それに比べて、店舗や支店といった現場、特に本社からチェックが入りづらいところの場合は、内部管理が緩くなって不正や事故が起こる可能性が高くなります。
たとえば、美容系のお店でお客様用のタオルが足りなくなったから、あわててコインランドリーで洗濯乾燥機を利用した…と言われても、コイン投入で領収証が出ないため、確認のしようがありません。
また、備品でドライヤーを購入した…と領収証や経費精算書類が適正に存在して、会計上問題がないようにみえても、調べてみると肝心のドライヤーが見当たらない(実は私物購入していた)ということも起こります。
さらに、小口現金を用意していない場合、「レジのお金を勝手に持ち出して支払う」という危険が高くなります。
売上についてきちんとしたチェック体制や管理システムがない場合、正しい売上高もわからなくなってしまいます。
(本部や経理も日々の売上の内容は把握・チェックしきれず、基本は現場から上がった数値を経理するだけのことが多いかと思います)
このように、現場で現金を扱うことの問題点は、不正や事故が起きやすくなることです。
対策:現場は支払いで現金を扱わない
現金を扱うことで起こる不正や事故の場合は、現金を扱わないことが一番の対策になります。
売上については、店舗でレジを完全キャッシュレスにすることでそもそも現金が入ってきません。
しかし、手数料負担やお客ニーズなどの事情でそれができない場合があります。
その場合は、売上の管理システムの導入や毎日の現金残高の確認、レジ現金からの現金引き出しの禁止など不正が起きない体制を作り、本社と現場でチェックを徹底する、といったことで不正や事故を減らすことは可能です。
一方、小口現金が必要な理由である「店舗や支店での現金支払い」については、お客様のニーズは関係なく会社だけで完結できるルールのため、なくすことができます。
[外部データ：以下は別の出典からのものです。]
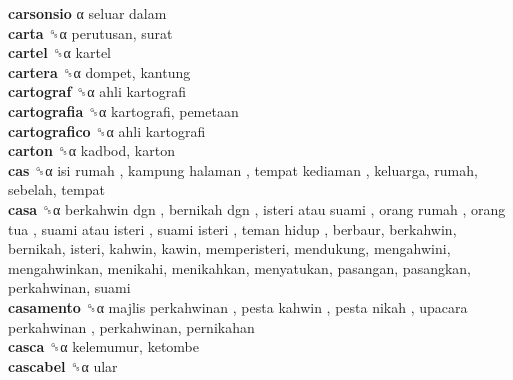 \textbf{carsonsio} α   seluar dalam   \\
\textbf{carta} ␝α  perutusan, surat  \\
\textbf{cartel} ␝α  kartel  \\
\textbf{cartera} ␝α  dompet, kantung  \\
\textbf{cartograf} ␝α   ahli kartografi   \\
\textbf{cartografia} ␝α  kartografi, pemetaan  \\
\textbf{cartografico} ␝α   ahli kartografi   \\
\textbf{carton} ␝α  kadbod, karton  \\
\textbf{cas} ␝α   isi rumah ,  kampung halaman ,  tempat kediaman , keluarga, rumah, sebelah, tempat  \\
\textbf{casa} ␝α   berkahwin dgn ,  bernikah dgn ,  isteri atau suami ,  orang rumah ,  orang tua ,  suami atau isteri ,  suami isteri ,  teman hidup , berbaur, berkahwin, bernikah, isteri, kahwin, kawin, memperisteri, mendukung, mengahwini, mengahwinkan, menikahi, menikahkan, menyatukan, pasangan, pasangkan, perkahwinan, suami  \\
\textbf{casamento} ␝α   majlis perkahwinan ,  pesta kahwin ,  pesta nikah ,  upacara perkahwinan , perkahwinan, pernikahan  \\
\textbf{casca} ␝α  kelemumur, ketombe  \\
\textbf{cascabel} ␝α  ular  \\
管理がきちんとできないのに、なぜか現金を持ちたがる人は実際にいます。
たとえば、持ちたがる理由と対処法は次のような感じです。
- 職員の経費精算に必要
→経費は本部から給与と一緒に振り込むなどで現場を介さないで対応できる - お客様の待合室に雑誌が必要
→本部で購入と支払い手続きを行い、現場には雑誌のみ届ける - 消耗品の購入に必要
→アマゾンやアスクルなどを使えば、現場からの申請を本社が承認して発注し、消耗品は現場に届いて、支払いは本社が行うシステムがある - お客様のお子さんがジュース欲しがったら、買ってきてあげるのがおもてなし
→アスクルやアマゾンは、ジュースも買える - 本社の承認を待ってたら遅くて仕事にならない
→現場決済用にクレジットカードを1枚持たせる。購入後に経費精算書類や領収証などを本社でチェックする
支払いは本部が行う、現場専用のクレジットカードで決済者や決済金額の上限など(たとえば、カード使うのは店長だけ・月5万円まで)ルールを決めて運用することが重要です。
そして、証拠資料(領収証や実際の購入物)もきちんと確認することが必要です。
ドライヤーなどの小型家電や消耗品は、自宅使用や転売の不正も考えられるため、購入時だけでなく定期的な物品確認や廃棄時も本社がチェックできるようにする、といったしくみにすることも有用です。
このように、現場は支払いで現金を扱わないしくみを作ることで、不正や事故を減らせます。
なお、請求書の届け先も直接本部にすることで、支払い(銀行振込)も早く行えます。
さらに、銀行口座やクレジットカードでの支払いの場合は、クラウド会計ソフトfreeeなどの連携機能が使えるため、経理業務も早く正確になるメリットもあります。
おわりに
現場で支払いに現金を扱うことによる問題点と対策について書きました。
経費の支払いをキャッシュレスにすることは、お客様のニーズ関係なく会社だけで完結できるうえ、不正や事故の防止と管理の効率化もできます。
キャッシュレスといえばレジ売上の話に目が行きがちですが、経費支払いこそキャッシュレスを優先して考えるのが良いかと思います。